My first two kids were easy babies. They didn’t throw tantrums, they slept at night, yet I struggled to keep up with them. I did my best, but I was still stressed by the little things — toilet training, spilled milk, muddy shoes. The first years were painful, because I was growing my mommy wings.
And then after four kids, I started to relax. The tasks shifted from exceptional to ordinary. I began to hold the wolf and dance a little. I stopped worrying so much. I grew into, “a mother who doesn't worry so much about being bad or good but just recognizes that she's both, and neither. A mother who does her best, and for whom that is good enough, even if, in the end, her best turns out to be, simply, not bad.” (Ayelet Waldman) I am certain that even what I do poorly is good enough. I’ve seen my children be kind, thoughtful and polite. I’ve seen them do better at things than I expected because I know what I didn’t teach them. And each year I add a few steps to my dance. I make a new goal, I add a new project, I reach a little higher. And the more I reach, the less I do, which doesn’t make sense. Here’s how Julie B Beck puts it.

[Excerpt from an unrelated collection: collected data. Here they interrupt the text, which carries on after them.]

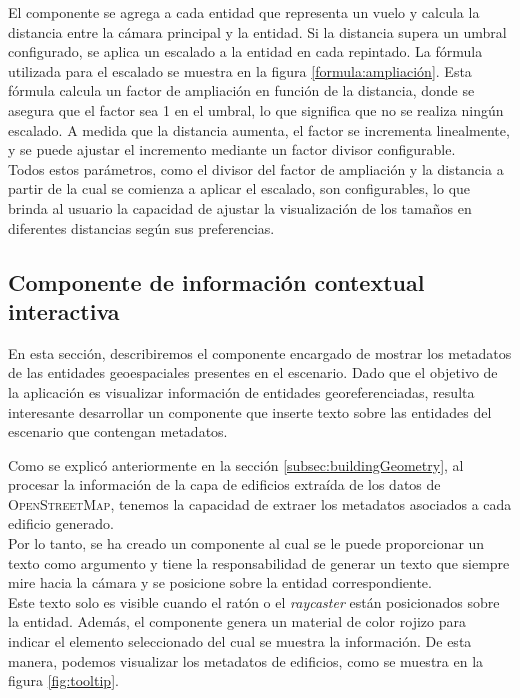 \documentclass[a4paper, 11pt]{book}
\begin{document}
El componente se agrega a cada entidad que representa un vuelo y calcula la distancia entre la cámara principal y la entidad. Si la distancia supera un umbral configurado, se aplica un escalado a la entidad en cada repintado. La fórmula utilizada para el escalado se muestra en la figura \ref{formula:ampliación}. Esta fórmula calcula un factor de ampliación en función de la distancia, donde se asegura que el factor sea 1 en el umbral, lo que significa que no se realiza ningún escalado. A medida que la distancia aumenta, el factor se incrementa linealmente, y se puede ajustar el incremento mediante un factor divisor configurable. \\
Todos estos parámetros, como el divisor del factor de ampliación y la distancia a partir de la cual se comienza a aplicar el escalado, son configurables, lo que brinda al usuario la capacidad de ajustar la visualización de los tamaños en diferentes distancias según sus preferencias.

\subsection{Componente de información contextual interactiva}
\label{subsec:tooltip}
En esta sección, describiremos el componente encargado de mostrar los metadatos de las entidades geoespaciales presentes en el escenario. Dado que el objetivo de la aplicación es visualizar información de entidades georeferenciadas, resulta interesante desarrollar un componente que inserte texto sobre las entidades del escenario que contengan metadatos.

Como se explicó anteriormente en la sección \ref{subsec:buildingGeometry}, al procesar la información de la capa de edificios extraída de los datos de \textsc{OpenStreetMap}, tenemos la capacidad de extraer los metadatos asociados a cada edificio generado. \\
Por lo tanto, se ha creado un componente al cual se le puede proporcionar un texto como argumento y tiene la responsabilidad de generar un texto que siempre mire hacia la cámara y se posicione sobre la entidad correspondiente. \\
Este texto solo es visible cuando el ratón o el \emph{raycaster} están posicionados sobre la entidad. Además, el componente genera un material de color rojizo para indicar el elemento seleccionado del cual se muestra la información. De esta manera, podemos visualizar los metadatos de edificios, como se muestra en la figura \ref{fig:tooltip}.
\end{document}
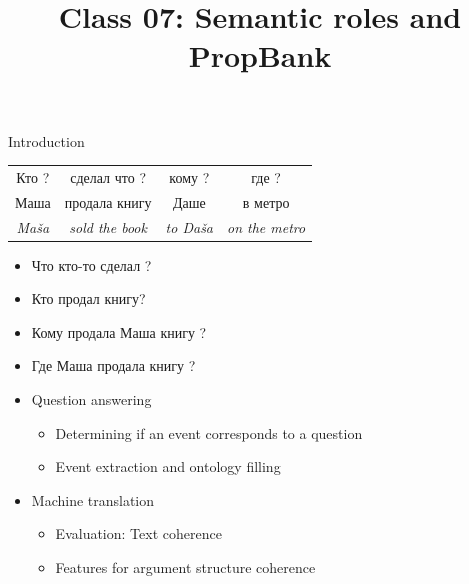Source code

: \documentclass[10pt, compress]{beamer}
\title{Class 07: Semantic roles and PropBank}
\date{}
\begin{document}
\maketitle

\begin{frame}{Introduction}


\begin{center}
\begin{tabular}{cccc}
  Кто ?      &   сделал что ? & кому ? & где ? \\
{\Large Маша} & {\Large продала книгу} & {\Large Даше} & {\Large в метро} \\
 \emph{Maša} & \emph{sold the book} & \emph{to Daša} & \emph{on the metro} \\
\end{tabular}
\end{center}

\begin{itemize}
  \item Что кто-то сделал ?
  \item Кто продал книгу? 
  \item Кому продала Маша книгу ?
  \item Где Маша продала книгу ?
\end{itemize}

\end{frame}

\begin{frame}

\begin{itemize}
  \item Question answering 
  \begin{itemize}
    \item Determining if an event corresponds to a question
    \item Event extraction and ontology filling
  \end{itemize}
  \item Machine translation
  \begin{itemize}
     \item Evaluation: Text coherence
     \item Features for argument structure coherence
  \end{itemize}
\end{itemize} 

\end{frame}
\end{document}
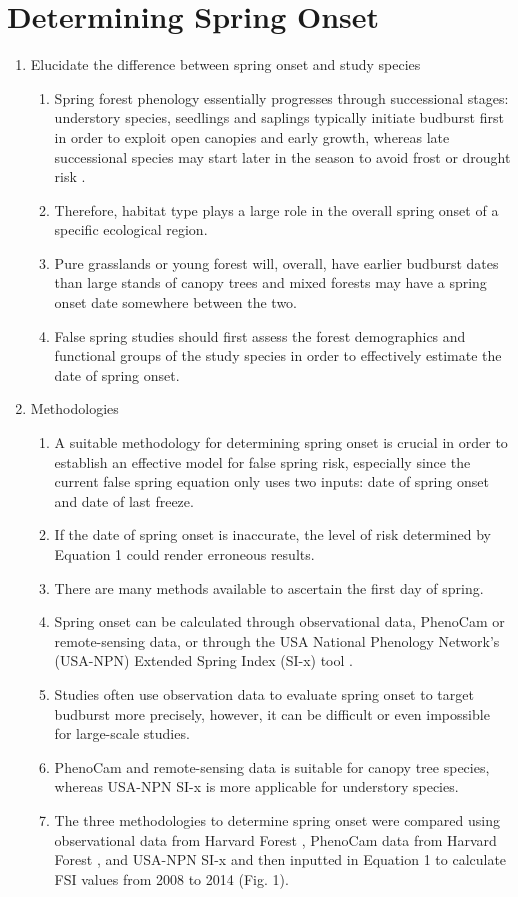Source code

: \documentclass{article}\usepackage[]{graphicx}\usepackage[]{color}
\begin{document}
\section*{Determining Spring Onset}
\begin{enumerate}
\item Elucidate the difference between spring onset and study species
\begin{enumerate}
\item Spring forest phenology essentially progresses through successional stages: understory species, seedlings and saplings typically initiate budburst first in order to exploit open canopies and early growth, whereas late successional species may start later in the season to avoid frost or drought risk \citep{Richardson2009, Xin2016}.
\item Therefore, habitat type plays a large role in the overall spring onset of a specific ecological region. 
\item Pure grasslands or young forest will, overall, have earlier budburst dates than large stands of canopy trees and mixed forests may have a spring onset date somewhere between the two.
\item False spring studies should first assess the forest demographics and functional groups of the study species in order to effectively estimate the date of spring onset.
\end{enumerate}
\item Methodologies
\begin{enumerate}
\item A suitable methodology for determining spring onset is crucial in order to establish an effective model for false spring risk, especially since the current false spring equation only uses two inputs: date of spring onset and date of last freeze. 
\item If the date of spring onset is inaccurate, the level of risk determined by Equation 1 could render erroneous results. 
\item There are many methods available to ascertain the first day of spring.
\item Spring onset can be calculated through observational data, PhenoCam or remote-sensing data, or through the USA National Phenology Network's (USA-NPN) Extended Spring Index (SI-x) tool \citep{USA-NPN2016}.
\item Studies often use observation data to evaluate spring onset to target budburst more precisely, however, it can be difficult or even impossible for large-scale studies. 
\item PhenoCam and remote-sensing data is suitable for canopy tree species, whereas USA-NPN SI-x is more applicable for understory species. 
\item The three methodologies to determine spring onset were compared using observational data from Harvard Forest \citep{Okeefe2014}, PhenoCam data from Harvard Forest \citep{Richardson2015}, and USA-NPN SI-x \citep{USA-NPN2016} and then inputted in Equation 1 to calculate FSI values from 2008 to 2014 (Fig. 1).



\end{enumerate}
\end{enumerate}
\end{document}
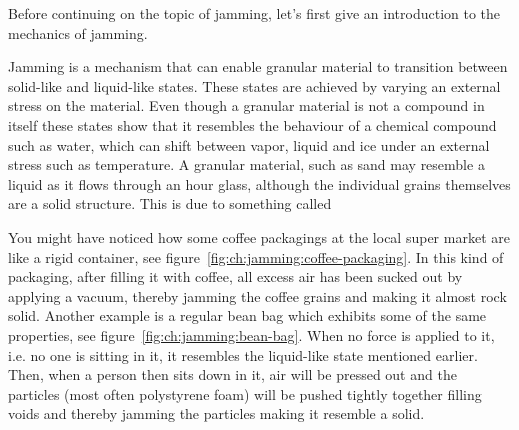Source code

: Before continuing on the topic of jamming, let's first give an introduction to the mechanics of jamming.

Jamming is a mechanism that can enable granular material to transition between solid-like and liquid-like states. 
These states are achieved by varying an external stress on the material.
Even though a granular material is not a compound in itself these states show that it resembles the behaviour of a chemical compound such as water, which can shift between vapor, liquid and ice under an external stress such as temperature.
A granular material, such as sand may resemble a liquid as it flows through an hour glass, although the individual grains themselves are a solid structure. This is due to something called 

You might have noticed how some coffee packagings at the local super market are like a rigid container, see figure~\ref{fig:ch:jamming:coffee-packaging}. 
In this kind of packaging, after filling it with coffee, all excess air has been sucked out by applying a vacuum, thereby jamming the coffee grains and making it almost rock solid. 
Another example is a regular bean bag which exhibits some of the same properties, see figure~\ref{fig:ch:jamming:bean-bag}. 
When no force is applied to it, i.e. no one is sitting in it, it resembles the liquid-like state mentioned earlier. 
Then, when a person then sits down in it, air will be pressed out and the particles (most often polystyrene foam) will be pushed tightly together filling voids and thereby jamming the particles making it resemble a solid.

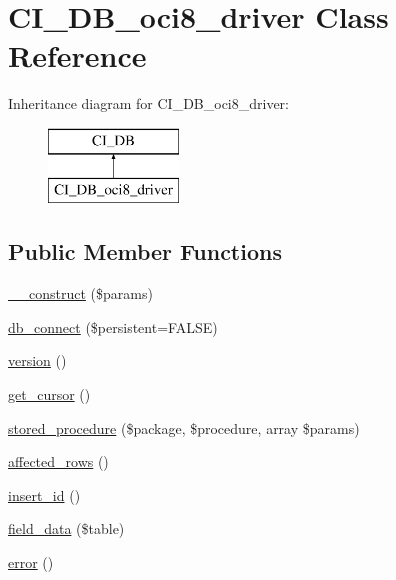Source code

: \hypertarget{class_c_i___d_b__oci8__driver}{}\section{C\+I\+\_\+\+D\+B\+\_\+oci8\+\_\+driver Class Reference}
\label{class_c_i___d_b__oci8__driver}
Inheritance diagram for C\+I\+\_\+\+D\+B\+\_\+oci8\+\_\+driver\+:\begin{figure}[H]
\begin{center}
\leavevmode
\includegraphics[height=2.000000cm]{class_c_i___d_b__oci8__driver}
\end{center}
\end{figure}
\subsection*{Public Member Functions}
\begin{DoxyCompactItemize}
\item 
\mbox{\hyperlink{class_c_i___d_b__oci8__driver_a2b3f9729c63ae392c0f6b43f6adc14a5}{\+\_\+\+\_\+construct}} (\$params)
\item 
\mbox{\hyperlink{class_c_i___d_b__oci8__driver_a9e509db34aa9a73203e62ba3bcd10ba2}{db\+\_\+connect}} (\$persistent=F\+A\+L\+SE)
\item 
\mbox{\hyperlink{class_c_i___d_b__oci8__driver_ad6da17628cb50593e66b28bbe9a46fce}{version}} ()
\item 
\mbox{\hyperlink{class_c_i___d_b__oci8__driver_a78dcbceb7d8a821bf223630ce27a72de}{get\+\_\+cursor}} ()
\item 
\mbox{\hyperlink{class_c_i___d_b__oci8__driver_a9fc7ddb9c8c0379dfe516d063c3059fe}{stored\+\_\+procedure}} (\$package, \$procedure, array \$params)
\item 
\mbox{\hyperlink{class_c_i___d_b__oci8__driver_a1bdcd4a4f333b1ecd3ffcd808de137b3}{affected\+\_\+rows}} ()
\item 
\mbox{\hyperlink{class_c_i___d_b__oci8__driver_ad358e7c4bab8c55d9397b51112ec5ac3}{insert\+\_\+id}} ()
\item 
\mbox{\hyperlink{class_c_i___d_b__oci8__driver_a3c875d27a5c26a83e6d005a34bbfdf54}{field\+\_\+data}} (\$table)
\item 
\mbox{\hyperlink{class_c_i___d_b__oci8__driver_aa0479e1c0c3ce65a16aa3f4abf583a73}{error}} ()
\end{DoxyCompactItemize}
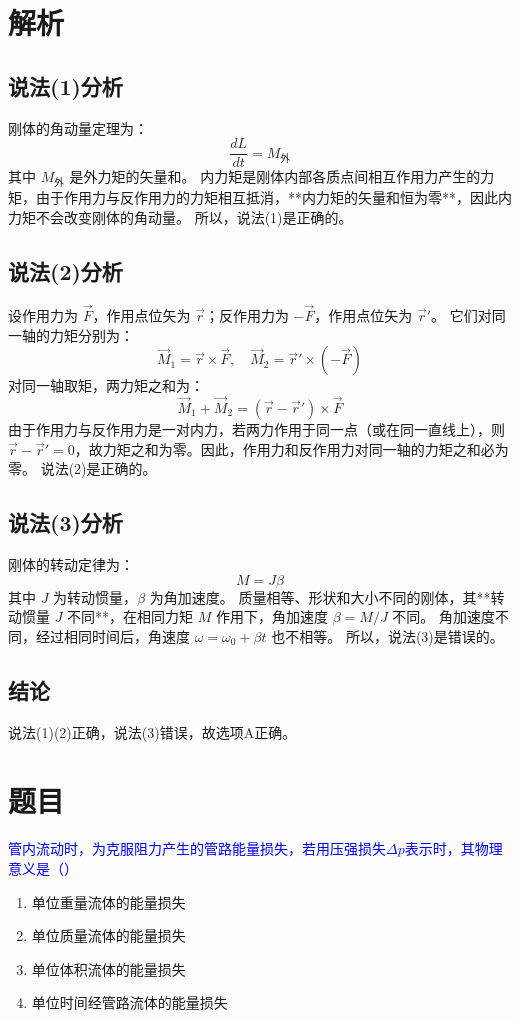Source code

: \documentclass[11pt,a4paper]{article}
\begin{document}
\section*{解析}

\subsection*{说法(1)分析}
刚体的角动量定理为：
\[
\frac{dL}{dt} = M_{\text{外}}
\]
其中 \(M_{\text{外}}\) 是外力矩的矢量和。
内力矩是刚体内部各质点间相互作用力产生的力矩，由于作用力与反作用力的力矩相互抵消，**内力矩的矢量和恒为零**，因此内力矩不会改变刚体的角动量。
所以，说法(1)是正确的。

\subsection*{说法(2)分析}
设作用力为 \(\vec{F}\)，作用点位矢为 \(\vec{r}\)；反作用力为 \(-\vec{F}\)，作用点位矢为 \(\vec{r}'\)。
它们对同一轴的力矩分别为：
\[
\vec{M}_1 = \vec{r} \times \vec{F}, \quad \vec{M}_2 = \vec{r}' \times (-\vec{F})
\]
对同一轴取矩，两力矩之和为：
\[
\vec{M}_1 + \vec{M}_2 = (\vec{r} - \vec{r}') \times \vec{F}
\]
由于作用力与反作用力是一对内力，若两力作用于同一点（或在同一直线上），则 \(\vec{r} - \vec{r}' = 0\)，故力矩之和为零。因此，作用力和反作用力对同一轴的力矩之和必为零。
说法(2)是正确的。

\subsection*{说法(3)分析}
刚体的转动定律为：
\[
M = J\beta
\]
其中 \(J\) 为转动惯量，\(\beta\) 为角加速度。
质量相等、形状和大小不同的刚体，其**转动惯量 \(J\) 不同**，在相同力矩 \(M\) 作用下，角加速度 \(\beta = M/J\) 不同。
角加速度不同，经过相同时间后，角速度 \(\omega = \omega_0 + \beta t\) 也不相等。
所以，说法(3)是错误的。

\subsection*{结论}
说法(1)(2)正确，说法(3)错误，故选项A正确。


\section*{题目}
\textcolor{blue}{管内流动时，为克服阻力产生的管路能量损失，若用压强损失$\Delta p$表示时，其物理意义是（）}
\begin{enumerate}
    \item[A] 单位重量流体的能量损失
    \item[B] 单位质量流体的能量损失
    \item[C] 单位体积流体的能量损失
    \item[D] 单位时间经管路流体的能量损失
\end{enumerate}
\end{document}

“Mothers who know do less. They permit less of what will not bear good fruit eternally. They allow less media in their homes, less distraction, less activity that draws their children away from their home. Mothers who know are willing to live on less and consume less of the world’s goods in order to spend more time with their children—more time eating together, more time working together, more time reading together, more time talking, laughing, singing, and exemplifying. These mothers choose carefully and do not try to choose it all.”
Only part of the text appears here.